Monocarp has an array consisting of $$$n$$$ integers, where $$$n$$$ is an even number.

Monocarp has to perform exactly one swap in his array according to the following rules: choose a position $$$x$$$ in the left half of the array ($$$1 \le x \le \frac{n}{2}$$$), choose a position $$$y$$$ in the right half of the array ($$$\frac{n}{2} + 1 \le y \le n$$$), and swap the elements at positions $$$x$$$ and $$$y$$$.

Your task is to determine whether Monocarp can perform exactly one described swap so that the sum of all elements in the left half of the array becomes equal to the sum of all elements in the right half of the array.

Input

The first line contains an even integer $$$n$$$ ($$$2 \le n \le 200\,000$$$) — the number of elements in the array.

The next line contains a sequence of integers $$$a_1, a_2, \dots, a_n$$$ ($$$1 \le a_i \le 10\,000$$$), where $$$a_i$$$ is the $$$i$$$-th element of the array.

Output

If it is impossible to perform exactly one described swap, output "NO" (without quotes).

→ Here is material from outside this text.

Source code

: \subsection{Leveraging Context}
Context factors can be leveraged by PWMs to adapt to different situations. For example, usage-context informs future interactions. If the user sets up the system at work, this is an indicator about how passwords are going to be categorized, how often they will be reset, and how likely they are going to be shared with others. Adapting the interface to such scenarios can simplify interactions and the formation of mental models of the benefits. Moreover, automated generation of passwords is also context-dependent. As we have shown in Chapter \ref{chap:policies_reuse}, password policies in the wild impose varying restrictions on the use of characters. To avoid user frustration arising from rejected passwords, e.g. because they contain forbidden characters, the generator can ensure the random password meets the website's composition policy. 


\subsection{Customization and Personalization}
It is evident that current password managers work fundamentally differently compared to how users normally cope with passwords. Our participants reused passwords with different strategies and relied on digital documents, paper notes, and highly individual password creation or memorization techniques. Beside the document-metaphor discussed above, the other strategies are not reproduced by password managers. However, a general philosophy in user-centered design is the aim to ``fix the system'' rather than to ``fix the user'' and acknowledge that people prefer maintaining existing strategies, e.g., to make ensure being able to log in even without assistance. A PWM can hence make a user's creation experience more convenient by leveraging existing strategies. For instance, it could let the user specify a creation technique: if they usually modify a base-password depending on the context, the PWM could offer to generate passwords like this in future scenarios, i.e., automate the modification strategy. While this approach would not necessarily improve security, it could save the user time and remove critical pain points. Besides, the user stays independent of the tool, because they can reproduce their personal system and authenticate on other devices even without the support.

Otherwise, in the first line, output "YES" (without quotes). In the second line, output two integers — the position for the swap from the left half of the array and the position for the swap from the right half of the array. If there are multiple answers, print any of them.

Examples
Input
6
4 1 2 6 7 6
Output
YES
2 5
Input
4
5 4 3 5
Output
NO
Note

In the first example, Monocarp has to swap the second and fifth elements. Then the array will become $$$[4, 7, 2, 6, 1, 6]$$$. The sum of the left half will be $$$4 + 7 + 2 = 13$$$, and the sum of the right half will be $$$6 + 1 + 6 = 13$$$. Thus, the sums of the left and right halves of the array will become equal.

In the second example, it is impossible to perform a swap so that the sums of the left and right halves of the array become equal.